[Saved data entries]
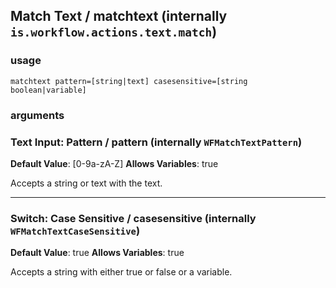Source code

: 
## Match Text / matchtext (internally `is.workflow.actions.text.match`)


### usage
`matchtext pattern=[string|text] casesensitive=[string boolean|variable]`

### arguments
### Text Input: Pattern / pattern (internally `WFMatchTextPattern`)
**Default Value**: [0-9a-zA-Z]
**Allows Variables**: true


Accepts a string 
or text
with the text.

---

### Switch: Case Sensitive / casesensitive (internally `WFMatchTextCaseSensitive`)
**Default Value**: true
**Allows Variables**: true


Accepts a string with either true or false
or a variable.
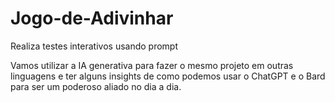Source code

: # Jogo-de-Adivinhar
Realiza testes interativos usando prompt

Vamos utilizar a IA generativa para fazer o mesmo projeto em outras linguagens e ter alguns insights de como podemos usar o ChatGPT e o Bard para ser um poderoso aliado no dia a dia.
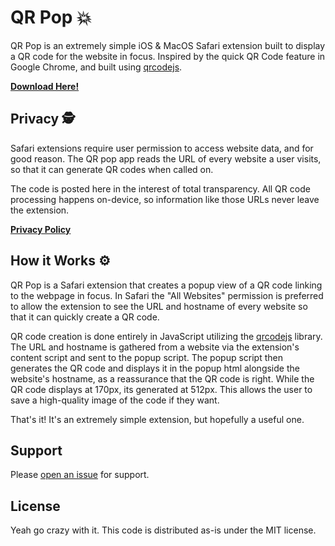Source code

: # QR Pop 💥

QR Pop is an extremely simple iOS & MacOS Safari extension built to display a QR code for the website in focus. Inspired by the quick QR Code feature in Google Chrome, and built using [qrcodejs](https://github.com/davidshimjs/qrcodejs).

[**Download Here!**](https://apps.apple.com/us/app/qr-pop/id1587360435?mt=12)

## Privacy 🕵️

Safari extensions require user permission to access website data, and for good reason. The QR pop app reads the URL of every website a user visits, so that it can generate QR codes when called on.

The code is posted here in the interest of total transparency. All QR code processing happens on-device, so information like those URLs never leave the extension.

[**Privacy Policy**](https://qr-pop.glitch.me/#privacy)

## How it Works ⚙️

QR Pop is a Safari extension that creates a popup view of a QR code linking to the webpage in focus. In Safari the "All Websites" permission is preferred to allow the extension to see the URL and hostname of every website so that it can quickly create a QR code.

QR code creation is done entirely in JavaScript utilizing the [qrcodejs](https://github.com/davidshimjs/qrcodejs) library. The URL and hostname is gathered from a website via the extension's content script and sent to the popup script. The popup script then generates the QR code and displays it in the popup html alongside the website's hostname, as a reassurance that the QR code is right. While the QR code displays at 170px, its generated at 512px. This allows the user to save a high-quality image of the code if they want.

That's it! It's an extremely simple extension, but hopefully a useful one.

## Support

Please [open an issue](https://github.com/git-shawn/qr-pop/issues/new) for support.

## License

Yeah go crazy with it. This code is distributed as-is under the MIT license.
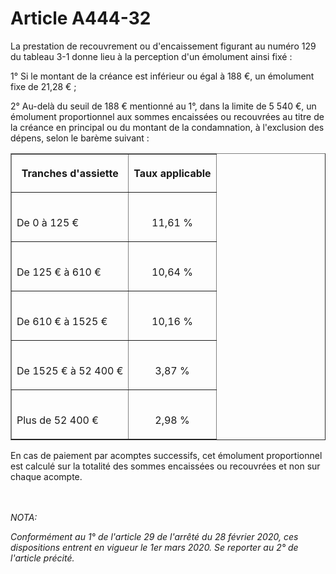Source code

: # Article A444-32

<p align='left'>La prestation de recouvrement ou d'encaissement figurant au numéro 129 du tableau 3-1 donne lieu à la perception d'un émolument ainsi fixé :</p><p>1° Si le montant de la créance est inférieur ou égal à 188 €, un émolument fixe de 21,28 € ;</p><p>2° Au-delà du seuil de 188 € mentionné au 1°, dans la limite de 5 540 €, un émolument proportionnel aux sommes encaissées ou recouvrées au titre de la créance en principal ou du montant de la condamnation, à l'exclusion des dépens, selon le barème suivant :</p><table border='1'><tbody><tr><th><p>Tranches d'assiette</p></th><th>Taux applicable</th></tr><tr><td align='left'><br/>

De 0 à 125 €</td><td align='center'><br/>

11,61 %</td></tr><tr><td align='left'><br/>

De 125 € à 610 €</td><td align='center'><br/>

10,64 %</td></tr><tr><td align='left'><br/>

De 610 € à 1525 €</td><td align='center'><br/>

10,16 %</td></tr><tr><td align='left'><br/>

De 1525 € à 52 400 €</td><td align='center'><br/>

3,87 %</td></tr><tr><td align='left'><br/>

Plus de 52 400 €</td><td align='center'><br/>

2,98 %</td></tr></tbody></table><p>En cas de paiement par acomptes successifs, cet émolument proportionnel est calculé sur la totalité des sommes encaissées ou recouvrées et non sur chaque acompte.</p><br/><br/><i>NOTA:<p>Conformément au 1° de l'article 29 de l'arrêté du 28 février 2020, ces dispositions entrent en vigueur le 1er mars 2020. Se reporter au 2° de l'article précité.</p></i>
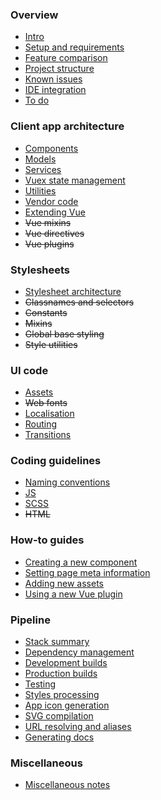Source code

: 
### Overview

- [Intro](README.md)
- [Setup and requirements](overview/setup.md)
- [Feature comparison](overview/comparison.md)
- [Project structure](overview/project-structure.md)
- [Known issues](overview/known-issues.md)
- [IDE integration](overview/ide.md)
- [To do](overview/todo.md)

### Client app architecture

- [Components](app/components.md)
- [Models](app/models.md)
- [Services](app/services.md)
- [Vuex state management](app/vuex.md)
- [Utilities](app/utilities.md)
- [Vendor code](app/vendor.md)
- [Extending Vue](app/vue.md)
- ~~Vue mixins~~
- ~~Vue directives~~
- ~~Vue plugins~~

### Stylesheets

- [Stylesheet architecture](stylesheets/stylesheet-architecture.md)
- ~~Classnames and selectors~~<!-- (ui/style-selectors.md) -->
- ~~Constants~~<!-- (ui/style-constants.md) -->
- ~~Mixins~~<!-- (ui/scss-mixins.md) -->
- ~~Global base styling~~<!-- (ui/global-styles.md) -->
- ~~Style utilities~~<!-- (ui/style-utilities.md) -->

### UI code

- [Assets](ui/assets.md)
- ~~Web fonts~~
- [Localisation](ui/localisation.md)
- [Routing](ui/routing.md)
- [Transitions](ui/transitions.md)

### Coding guidelines

- [Naming conventions](conventions/naming.md)
- [JS](conventions/js.md)
- [SCSS](conventions/scss.md)
- ~~HTML~~

### How-to guides

- [Creating a new component](howto/creating-components.md)
- [Setting page meta information](howto/meta.md)
- [Adding new assets](howto/new-assets.md)
- [Using a new Vue plugin](howto/vue-plugin.md)

### Pipeline

- [Stack summary](pipeline/stack.md)
- [Dependency management](pipeline/dependencies.md)
- [Development builds](pipeline/development.md)
- [Production builds](pipeline/production.md)
- [Testing](pipeline/testing.md)
- [Styles processing](pipeline/styles.md)
- [App icon generation](pipeline/app-icons.md)
- [SVG compilation](pipeline/svg-compilation.md)
- [URL resolving and aliases](pipeline/urls.md)
- [Generating docs](pipeline/docs.md)

### Miscellaneous

- [Miscellaneous notes](notes.md)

> What to do:
No picture is to appear in the copy; every entry above is otherwise to be printed verbatim.

> Result of the task:
Source code

: 
## Match Text / matchtext (internally `is.workflow.actions.text.match`)


### usage
`matchtext pattern=[string|text] casesensitive=[string boolean|variable]`

### arguments
### Text Input: Pattern / pattern (internally `WFMatchTextPattern`)
**Default Value**: [0-9a-zA-Z]
**Allows Variables**: true


Accepts a string 
or text
with the text.

---

### Switch: Case Sensitive / casesensitive (internally `WFMatchTextCaseSensitive`)
**Default Value**: true
**Allows Variables**: true


Accepts a string with either true or false
or a variable.
Source code

: # Jogo-de-Adivinhar
Realiza testes interativos usando prompt

Vamos utilizar a IA generativa para fazer o mesmo projeto em outras linguagens e ter alguns insights de como podemos usar o ChatGPT e o Bard para ser um poderoso aliado no dia a dia.
Source code

: # QR Pop 💥

QR Pop is an extremely simple iOS & MacOS Safari extension built to display a QR code for the website in focus. Inspired by the quick QR Code feature in Google Chrome, and built using [qrcodejs](https://github.com/davidshimjs/qrcodejs).

[**Download Here!**](https://apps.apple.com/us/app/qr-pop/id1587360435?mt=12)

## Privacy 🕵️

Safari extensions require user permission to access website data, and for good reason. The QR pop app reads the URL of every website a user visits, so that it can generate QR codes when called on.

The code is posted here in the interest of total transparency. All QR code processing happens on-device, so information like those URLs never leave the extension.

[**Privacy Policy**](https://qr-pop.glitch.me/#privacy)

## How it Works ⚙️

QR Pop is a Safari extension that creates a popup view of a QR code linking to the webpage in focus. In Safari the "All Websites" permission is preferred to allow the extension to see the URL and hostname of every website so that it can quickly create a QR code.

QR code creation is done entirely in JavaScript utilizing the [qrcodejs](https://github.com/davidshimjs/qrcodejs) library. The URL and hostname is gathered from a website via the extension's content script and sent to the popup script. The popup script then generates the QR code and displays it in the popup html alongside the website's hostname, as a reassurance that the QR code is right. While the QR code displays at 170px, its generated at 512px. This allows the user to save a high-quality image of the code if they want.

That's it! It's an extremely simple extension, but hopefully a useful one.

## Support

Please [open an issue](https://github.com/git-shawn/qr-pop/issues/new) for support.

## License

Yeah go crazy with it. This code is distributed as-is under the MIT license.
Source code

: # Article A444-32

<p align='left'>La prestation de recouvrement ou d'encaissement figurant au numéro 129 du tableau 3-1 donne lieu à la perception d'un émolument ainsi fixé :</p><p>1° Si le montant de la créance est inférieur ou égal à 188 €, un émolument fixe de 21,28 € ;</p><p>2° Au-delà du seuil de 188 € mentionné au 1°, dans la limite de 5 540 €, un émolument proportionnel aux sommes encaissées ou recouvrées au titre de la créance en principal ou du montant de la condamnation, à l'exclusion des dépens, selon le barème suivant :</p><table border='1'><tbody><tr><th><p>Tranches d'assiette</p></th><th>Taux applicable</th></tr><tr><td align='left'><br/>

De 0 à 125 €</td><td align='center'><br/>

11,61 %</td></tr><tr><td align='left'><br/>

De 125 € à 610 €</td><td align='center'><br/>

10,64 %</td></tr><tr><td align='left'><br/>

De 610 € à 1525 €</td><td align='center'><br/>

10,16 %</td></tr><tr><td align='left'><br/>

De 1525 € à 52 400 €</td><td align='center'><br/>

3,87 %</td></tr><tr><td align='left'><br/>

Plus de 52 400 €</td><td align='center'><br/>

2,98 %</td></tr></tbody></table><p>En cas de paiement par acomptes successifs, cet émolument proportionnel est calculé sur la totalité des sommes encaissées ou recouvrées et non sur chaque acompte.</p><br/><br/><i>NOTA:<p>Conformément au 1° de l'article 29 de l'arrêté du 28 février 2020, ces dispositions entrent en vigueur le 1er mars 2020. Se reporter au 2° de l'article précité.</p></i>
Source code

: 
### Overview

- [Intro](README.md)
- [Setup and requirements](overview/setup.md)
- [Feature comparison](overview/comparison.md)
- [Project structure](overview/project-structure.md)
- [Known issues](overview/known-issues.md)
- [IDE integration](overview/ide.md)
- [To do](overview/todo.md)

### Client app architecture

- [Components](app/components.md)
- [Models](app/models.md)
- [Services](app/services.md)
- [Vuex state management](app/vuex.md)
- [Utilities](app/utilities.md)
- [Vendor code](app/vendor.md)
- [Extending Vue](app/vue.md)
- ~~Vue mixins~~
- ~~Vue directives~~
- ~~Vue plugins~~

### Stylesheets

- [Stylesheet architecture](stylesheets/stylesheet-architecture.md)
- ~~Classnames and selectors~~<!-- (ui/style-selectors.md) -->
- ~~Constants~~<!-- (ui/style-constants.md) -->
- ~~Mixins~~<!-- (ui/scss-mixins.md) -->
- ~~Global base styling~~<!-- (ui/global-styles.md) -->
- ~~Style utilities~~<!-- (ui/style-utilities.md) -->

### UI code

- [Assets](ui/assets.md)
- ~~Web fonts~~
- [Localisation](ui/localisation.md)
- [Routing](ui/routing.md)
- [Transitions](ui/transitions.md)

### Coding guidelines

- [Naming conventions](conventions/naming.md)
- [JS](conventions/js.md)
- [SCSS](conventions/scss.md)
- ~~HTML~~

### How-to guides

- [Creating a new component](howto/creating-components.md)
- [Setting page meta information](howto/meta.md)
- [Adding new assets](howto/new-assets.md)
- [Using a new Vue plugin](howto/vue-plugin.md)

### Pipeline

- [Stack summary](pipeline/stack.md)
- [Dependency management](pipeline/dependencies.md)
- [Development builds](pipeline/development.md)
- [Production builds](pipeline/production.md)
- [Testing](pipeline/testing.md)
- [Styles processing](pipeline/styles.md)
- [App icon generation](pipeline/app-icons.md)
- [SVG compilation](pipeline/svg-compilation.md)
- [URL resolving and aliases](pipeline/urls.md)
- [Generating docs](pipeline/docs.md)

### Miscellaneous

- [Miscellaneous notes](notes.md)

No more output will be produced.